5 Reasons Why Millennial Investors Are Considering Fractional Investments

Sep 20, 2019Fractional Investments

Do you know about fractional investments? Are you investing at all? If you haven’t already heard, millennials aren’t investing at the rate they probably should. Armed with reasons that range from not having enough money in the bank, to a general distrust of the stock market, 43% of millennials said in a recent GOBankingRates survey that they haven’t invested a dime. The news isn’t good for the other 57% — 54% of them have invested less than $5,000. Some quick math will tell you that, even with compounded interest, it won’t be anywhere near enough for that ideal retirement.

So why aren’t millennials investing? 45% responded that they don’t have enough money, while 34% can be attributed to a lack of education around investing — either they don’t know how or aren’t aware of the different options available. The other 21% either don’t want to invest or don’t have time.

No matter how you slice it, these results reflect how disillusioned millennials feel towards investing, and financial matters in general. The real estate market is off-limits to most, the impending recession has decreased trust in stocks. Bonds pay peanuts in interest. Savings accounts? Well, what’s the point? There is hope, though!

A combination of technological advancement and innovation has given birth to the idea of fractional asset investing. The idea is simple: instead of buying an entire property, work of art, sports collectible, or share, you buy a portion of it, also known as fractional investing. Here’s what makes it so interesting.

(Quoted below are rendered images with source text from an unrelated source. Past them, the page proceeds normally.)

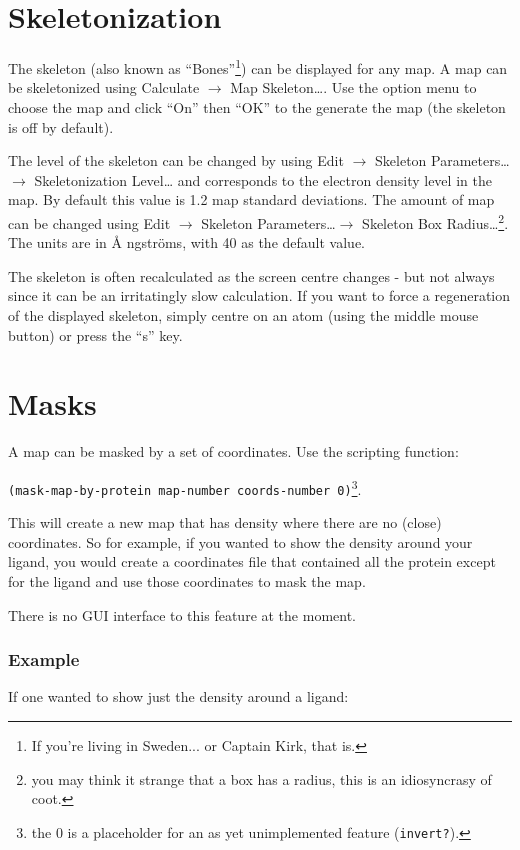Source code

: \documentclass{book}
\begin{document}
\section{Skeletonization}
\label{skeletonization}
  The skeleton (also known as
``Bones''\footnote{If you're living in Sweden... or Captain Kirk, that
  is.}) can be displayed for any map.  A map can be skeletonized using
\textsf{Calculate $\rightarrow$ Map Skeleton\ldots}.  Use the option
menu to choose the map and click ``On'' then ``OK'' to the generate
the map (the skeleton is off by default).

The level of the skeleton can be changed by using \textsf{Edit
  $\rightarrow$ Skeleton Parameters\ldots $\rightarrow$
  Skeletonization Level\ldots} and corresponds to the electron density
level in the map.  By default this value is 1.2 map standard
deviations.  The amount of map can be changed using \textsf{Edit
  $\rightarrow$ Skeleton Parameters\ldots $\rightarrow$ Skeleton Box
  Radius\ldots}\footnote{you may think it strange that a box has a
  radius, this is an idiosyncrasy of coot.}.  The units are in \AA
ngstr\"oms, with 40 as the default value.

The skeleton is often recalculated as the screen centre changes - but
not always since it can be an irritatingly slow calculation.
If you want to force a regeneration of
the displayed skeleton, simply centre on an atom (using the middle
mouse button) or press the ``s'' key.

\section{Masks}
\label{masks}
 A map can be masked by a set of coordinates. Use the
scripting function: 

\texttt{(mask-map-by-protein map-number
  coords-number 0)}\footnote{the 0 is a placeholder for an as yet
  unimplemented feature (\texttt{invert?}).}.  

This will create a new
map that has density where there are no (close) coordinates.  So for
example, if you wanted to show the density around your ligand, you
would create a coordinates file that contained all the protein except
for the ligand and use those coordinates to mask the map.

There is no GUI interface to this feature at the moment.

\subsubsection{Example}
If one wanted to show just the density around a ligand:
\end{document}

Why Fractional Investments Are the Future of Investing

1. It Solves the Money Problem

The main problem with investing it that few people can afford it. Stocks can be very expensive, even for just one share. Fractional investments change this. It lets you buy a $100 or $1,000, or whatever you feel comfortable with, portion of a single share, while entitling you to the benefits of your portion.

2. It Speeds Up the Process

Even if you could afford real estate, the process for making it happen is paved with bureaucracy. Fractional investments remove much of the bureaucracy and legwork from the equation. You simply buy the desired portion of the property, sign a document, and watch as the rental income arrives in your account each month.

3. It Makes Portfolio Diversification Easier

Art as an investment has long been considered an activity of the wealthy. Sure, you’d love to own a masterpiece and then sell it at an auction for a handsome sum, but how many of us have that kind of money lying around? Fractional investments give you access to assets that you wouldn’t normally have access to. You can expand your portfolio beyond stocks, bonds, and ETFs with minimal effort and at a price that is affordable.

4. It Turns Illiquid Investments Into Liquid Ones

Some assets, like real estate and art, can’t easily be converted into cash. To make these traditionally illiquid assets liquid, the assets are often tokenized so that they can be sold fractionally. Tokenization is a method that converts rights to an asset into a digital token. In real estate, for example, your ownership share is denominated in tokens that can easily be exchanged for cash. No real estate agents necessary.

5. It Provides More Passive Income Opportunities

You can park your money in fixed-income assets like bonds as access to passive income, but that’s about it. Your return on investment may not be that high, however. A 30-year US government bond, for example, yields a paltry 2.29%. Fractional investments give you access to higher-yield investments. Owning a portion of a rental property or blue chip share is a lot more lucrative than your typical bond or savings account. And you can reinvest the income for greater profit potential.

What to Look For When Getting Started With Fractional Investing?

As with any investment, it’s important to do the necessary due diligence. Ask yourself: Is the investment legal? What are the tax implications? What are the associated fees? What level of risk are you willing to tolerate? What return can you expect? How is that return paid out? Can it be reinvested?

Next, figure out how much you’re willing to invest. Diversification is key, so don’t put all your eggs in one basket. If necessary, give the investment a trial run with a small amount. If all goes well, you can always invest more.

Finally, commit to investing at least some of your salary each month. It doesn’t have to be a lot, but nothing will help you build that retirement nest egg faster than monthly contributions.

For most millennials, fractional investing is the answer they were looking for: the ability to invest in stable assets at an affordable price without the hassle while earning passive income. And if you need a quick injection of cash, you can easily sell your assets without the need for annoying paperwork. This is the future of millennial investing. Invest what you want, when you want, then sit back and let the asset do the work. Because, really, you shouldn’t let others have all the fun.